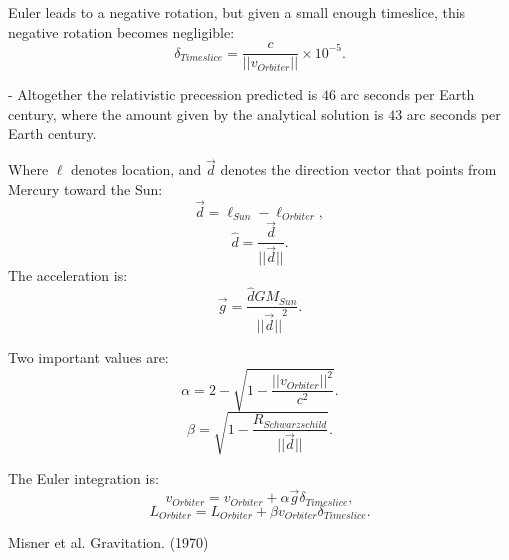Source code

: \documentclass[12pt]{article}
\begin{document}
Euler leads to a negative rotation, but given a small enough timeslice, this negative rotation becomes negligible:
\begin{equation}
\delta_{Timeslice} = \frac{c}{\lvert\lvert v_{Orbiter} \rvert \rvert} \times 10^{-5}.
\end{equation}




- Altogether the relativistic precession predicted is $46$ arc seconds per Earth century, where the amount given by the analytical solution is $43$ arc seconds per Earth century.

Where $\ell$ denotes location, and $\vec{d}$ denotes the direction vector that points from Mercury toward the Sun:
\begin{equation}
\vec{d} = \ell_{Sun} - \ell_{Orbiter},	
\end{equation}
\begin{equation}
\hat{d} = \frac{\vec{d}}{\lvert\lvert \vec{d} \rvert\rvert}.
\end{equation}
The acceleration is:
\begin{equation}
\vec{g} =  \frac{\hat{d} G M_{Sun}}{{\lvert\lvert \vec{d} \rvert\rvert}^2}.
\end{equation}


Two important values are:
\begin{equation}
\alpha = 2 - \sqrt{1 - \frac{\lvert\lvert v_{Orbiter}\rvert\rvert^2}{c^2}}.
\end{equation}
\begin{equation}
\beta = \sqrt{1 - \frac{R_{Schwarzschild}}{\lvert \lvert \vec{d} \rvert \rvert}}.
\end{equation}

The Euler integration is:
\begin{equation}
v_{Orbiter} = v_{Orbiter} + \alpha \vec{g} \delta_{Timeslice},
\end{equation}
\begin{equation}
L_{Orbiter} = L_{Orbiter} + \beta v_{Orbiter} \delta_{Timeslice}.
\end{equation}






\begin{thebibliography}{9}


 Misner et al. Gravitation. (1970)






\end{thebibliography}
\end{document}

******************************

WHAT THE TASK REQUIRES: The task calls for every line of the material that contains the string "beta".

OUTPUT OF THE TASK:
\beta = \sqrt{1 - \frac{R_{Schwarzschild}}{\lvert \lvert \vec{d} \rvert \rvert}}.
L_{Orbiter} = L_{Orbiter} + \beta v_{Orbiter} \delta_{Timeslice}.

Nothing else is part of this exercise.